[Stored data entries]
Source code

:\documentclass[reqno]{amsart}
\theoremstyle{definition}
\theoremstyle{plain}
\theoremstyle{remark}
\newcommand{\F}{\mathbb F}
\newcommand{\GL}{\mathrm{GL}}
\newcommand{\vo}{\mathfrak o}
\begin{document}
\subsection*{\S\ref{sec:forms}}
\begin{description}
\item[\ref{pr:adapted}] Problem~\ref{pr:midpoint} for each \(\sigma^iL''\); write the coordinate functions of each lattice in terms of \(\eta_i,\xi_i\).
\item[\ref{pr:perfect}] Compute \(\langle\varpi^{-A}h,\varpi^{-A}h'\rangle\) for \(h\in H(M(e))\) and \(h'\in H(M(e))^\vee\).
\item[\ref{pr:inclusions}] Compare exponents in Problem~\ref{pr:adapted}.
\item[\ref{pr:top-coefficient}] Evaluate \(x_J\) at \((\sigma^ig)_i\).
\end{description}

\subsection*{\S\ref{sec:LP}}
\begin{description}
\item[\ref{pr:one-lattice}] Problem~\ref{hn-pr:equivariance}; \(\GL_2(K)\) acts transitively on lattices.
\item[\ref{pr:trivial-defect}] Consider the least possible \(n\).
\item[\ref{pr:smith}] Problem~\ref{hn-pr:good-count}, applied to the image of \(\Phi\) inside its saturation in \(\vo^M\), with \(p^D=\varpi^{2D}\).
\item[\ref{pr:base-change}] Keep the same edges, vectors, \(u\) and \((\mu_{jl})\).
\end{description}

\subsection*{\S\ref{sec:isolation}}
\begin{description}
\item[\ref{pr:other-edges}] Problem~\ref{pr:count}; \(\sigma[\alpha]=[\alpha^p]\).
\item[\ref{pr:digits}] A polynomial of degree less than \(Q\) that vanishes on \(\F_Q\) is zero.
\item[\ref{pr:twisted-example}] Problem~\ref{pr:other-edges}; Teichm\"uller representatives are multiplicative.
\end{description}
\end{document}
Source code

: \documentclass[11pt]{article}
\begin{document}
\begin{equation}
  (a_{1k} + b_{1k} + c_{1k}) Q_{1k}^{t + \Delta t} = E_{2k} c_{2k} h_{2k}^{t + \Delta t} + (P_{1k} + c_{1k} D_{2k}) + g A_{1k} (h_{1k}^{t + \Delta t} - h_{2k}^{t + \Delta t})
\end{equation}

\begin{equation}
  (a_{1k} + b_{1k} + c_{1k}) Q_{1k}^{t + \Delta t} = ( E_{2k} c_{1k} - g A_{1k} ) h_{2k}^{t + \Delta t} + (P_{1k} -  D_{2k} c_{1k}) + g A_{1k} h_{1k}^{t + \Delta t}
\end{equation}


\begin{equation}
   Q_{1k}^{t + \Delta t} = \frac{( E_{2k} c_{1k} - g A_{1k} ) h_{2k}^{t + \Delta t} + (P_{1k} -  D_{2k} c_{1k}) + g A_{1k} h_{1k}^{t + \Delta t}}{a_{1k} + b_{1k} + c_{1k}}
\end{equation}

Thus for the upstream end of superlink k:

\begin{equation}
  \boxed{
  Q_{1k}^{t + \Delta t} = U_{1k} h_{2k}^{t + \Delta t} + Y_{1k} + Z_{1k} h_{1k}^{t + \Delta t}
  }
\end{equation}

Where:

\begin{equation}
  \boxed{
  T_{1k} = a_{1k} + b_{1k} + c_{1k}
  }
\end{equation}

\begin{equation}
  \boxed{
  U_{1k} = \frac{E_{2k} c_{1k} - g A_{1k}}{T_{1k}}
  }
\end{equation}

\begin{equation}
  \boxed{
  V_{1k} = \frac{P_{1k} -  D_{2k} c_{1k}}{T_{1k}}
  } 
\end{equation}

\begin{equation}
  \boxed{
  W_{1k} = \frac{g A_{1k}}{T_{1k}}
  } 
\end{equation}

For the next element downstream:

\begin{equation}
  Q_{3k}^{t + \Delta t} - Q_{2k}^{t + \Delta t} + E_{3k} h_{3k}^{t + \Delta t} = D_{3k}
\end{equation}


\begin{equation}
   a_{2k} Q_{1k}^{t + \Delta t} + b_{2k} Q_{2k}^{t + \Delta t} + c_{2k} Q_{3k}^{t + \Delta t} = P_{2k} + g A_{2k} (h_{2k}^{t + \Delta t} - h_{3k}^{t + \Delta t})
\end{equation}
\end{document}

#### WHAT IS REQUIRED
Please state how many lines in the entries above include the word "subsection", giving only the number.

#### EXPECTED ANSWER
3